The Repository is a library of modeling blueprints available for a selected project. These blueprints illustrate the algorithms (the preprocessing steps, selected estimators, and in some models, postprocessing as well) used to build a model, not the model itself. Models listed in the Repository have not necessarily been built yet, but could be built in any of the modeling modes. When you create a project in Manual mode and want to select a specific blueprint to run, you access it from the Repository.
When you choose Autopilot as the modeling mode, DataRobot runs a sample of the models that will provide a good balance of accuracy and runtime. Blueprints that offer the possibility of improvement while also potentially increasing runtime (many deep learning models, for example) are available from the Repository but not run as part of Autopilot.
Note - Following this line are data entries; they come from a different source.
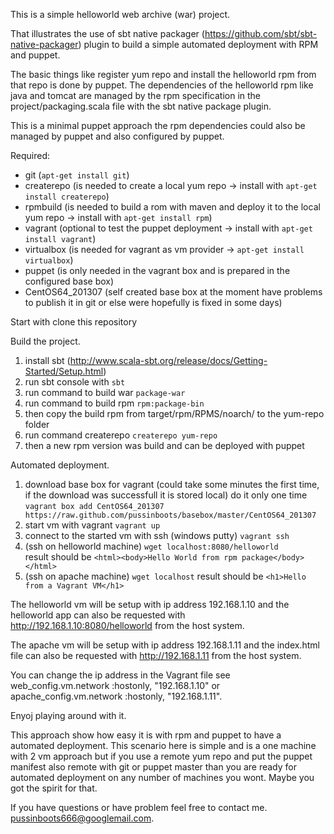 This is a simple helloworld web archive (war) project.

That illustrates the use of sbt native packager (https://github.com/sbt/sbt-native-packager) 
plugin to build a simple automated deployment with RPM and puppet.

The basic things like register yum repo and install the helloworld rpm
from that repo is done by puppet. The dependencies of the helloworld rpm
like java and tomcat are managed by the rpm specification in the project/packaging.scala
file with the sbt native package plugin. 

This is a minimal puppet approach the rpm dependencies could also be managed
by puppet and also configured by puppet.

Required:
 - git (`apt-get install git`)
 - createrepo (is needed to create a local yum repo -> install with `apt-get install createrepo`)
 - rpmbuild (is needed to build a rom with maven and deploy it to the local yum repo -> install with `apt-get install rpm`)
 - vagrant (optional to test the puppet deployment -> install with `apt-get install vagrant`)
 - virtualbox (is needed for vagrant as vm provider -> `apt-get install virtualbox`) 
 - puppet (is only needed in the vagrant box and is prepared in the configured base box)
 - CentOS64_201307 (self created base box at the moment have problems to publish it in git or else were hopefully is fixed in some days)

Start with clone this repository

Build the project.

1) install sbt (http://www.scala-sbt.org/release/docs/Getting-Started/Setup.html) <br />
2) run sbt console with
   `sbt` <br />
3) run command to build war
   `package-war` <br />
4) run command to build rpm
   `rpm:package-bin` <br />
5) then copy the build rpm from target/rpm/RPMS/noarch/ to the yum-repo folder <br />
6) run command createrepo
   `createrepo yum-repo` <br />
7) then a new rpm version was build and can be deployed with puppet <br />

Automated deployment.

1) download base box for vagrant (could take some minutes the first time, if the download was 
   successfull it is stored local) do it only one time
   `vagrant box add CentOS64_201307 https://raw.github.com/pussinboots/basebox/master/CentOS64_201307` <br />
2) start vm with vagrant 
   `vagrant up` <br />
3) connect to the started vm with ssh (windows putty)
   `vagrant ssh` <br />
4) (ssh on helloworld machine)
   `wget localhost:8080/helloworld` <br />
   result should be
   `<html><body>Hello World from rpm package</body></html>` <br />
5) (ssh on apache machine)
   `wget localhost`
   result should be
   `<h1>Hello from a Vagrant VM</h1>` <br />
   

The helloworld vm will be setup with ip address 192.168.1.10 and the helloworld app can also be
requested with http://192.168.1.10:8080/helloworld from the host system.

The apache vm will be setup with ip address 192.168.1.11 and the index.html file can also be
requested with http://192.168.1.11 from the host system.

You can change the ip address in the Vagrant file see web_config.vm.network :hostonly, "192.168.1.10" or
apache_config.vm.network :hostonly, "192.168.1.11".

Enyoj playing around with it.

This approach show how easy it is with rpm and puppet to have a automated deployment. This scenario
here is simple and is a one machine with 2 vm approach but if you use a remote yum repo and put the
puppet manifest also remote with git or puppet master than you are ready for automated deployment on 
any number of machines you wont. Maybe you got the spirit for that.

If you have questions or have problem feel free to contact me.
pussinboots666@googlemail.com.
It is a good practice to run Autopilot, identify the blueprint (algorithm) that performed best on the data, and then run all variants of that algorithm in the Repository. Comprehensive mode runs all models from the Repository at the maximum sample size, which can be quite time consuming.
From the Repository you can:
- Search to limit the list of models displayed by type.
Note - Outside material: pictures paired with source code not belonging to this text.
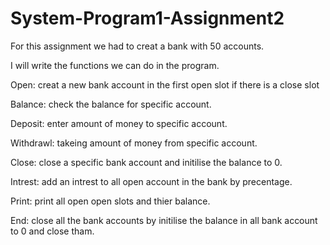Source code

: # System-Program1-Assignment2

For this assignment we had to creat a bank with 50 accounts.

I will write the functions we can do in the program.

Open: creat a new bank account in the first open slot if there is a close slot

Balance: check the balance for specific account.

Deposit: enter amount of money to specific account.

Withdrawl: takeing amount of money from specific account.

Close: close a specific bank account and initilise the balance to 0.

Intrest: add an intrest to all open account in the bank by precentage.

Print: print all open open slots and thier balance.

End: close all the bank accounts by initilise the balance in all bank account to 0 and close tham.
- Use Preview to display a model's blueprint or code.
- Start a model run using new parameters.
- Start a batch run using new parameters applied to all selected.
Search the Repository¶
To more easily find one of the model types described below, or to sort by model type, use the Search function:
Click in the search box and begin typing a model type, model name, or badge name. As you type, the list automatically narrows to those models meeting your search criteria. To return to the complete model listing, remove all characters from the search box.
The Repository contains:
- DataRobot models
- Open-source models
All models—custom or DataRobot-produced—are fit under the same cross-validation framework so that you can rank custom models against the rest of the models in the Leaderboard. See the end-to-end model fitting procedures described in the model blueprints information.
Existing blueprints created (and/or shared) in an earlier release using the deprecated Jupyter notebook functionality are still available and can be found by searching on the “My Task” or “Shared” badge. Note that you cannot create new or edit existing Jupyter user models.
DataRobot models are built using massively parallel processing to train and evaluate thousands of choices, mostly built on open source algorithms (because open source has some of the best algorithms available). DataRobot searches through millions of possible combinations of algorithms, preprocessing steps, features, transformations, and tuning parameters to deliver the best models for your dataset and prediction target. It is this preprocessing and tuning that produces the best models possible. DataRobot models are marked with the DataRobot icon .
List DataRobot models
You can view a list of DataRobot models from the Repository (or the Leaderboard) by using the search term
Open source models¶
Because DataRobot often adds functionality to the existing implementations in open source, the version run by DataRobot may not match the version available in a stock open-source installation. DataRobot does, however, build some unmodified open-source models during Autopilot.
List open source models
You can view a list of open source models by searching on the string "open source" from the Repository or Leaderboard. DataRobot denotes an open source model with a badge under the model name:
Create a new model¶
To create a new model from the Repository:
Select the model to run by either marking the check box next to the model name or selecting Add from the corresponding dropdown:
Once selected, modify one or more of the fields in the now-enabled dialog box:
Element Description Feature list From the dropdown select a new feature list. The options include the default lists and any lists you created. Sample Size Modify the sample size, making it either larger or smaller than the sample size that Autopilot ran by default. Remember that when increasing the sample size, you must set values that leave data available for validation. CV Runs Set the number of folds used in cross-validation.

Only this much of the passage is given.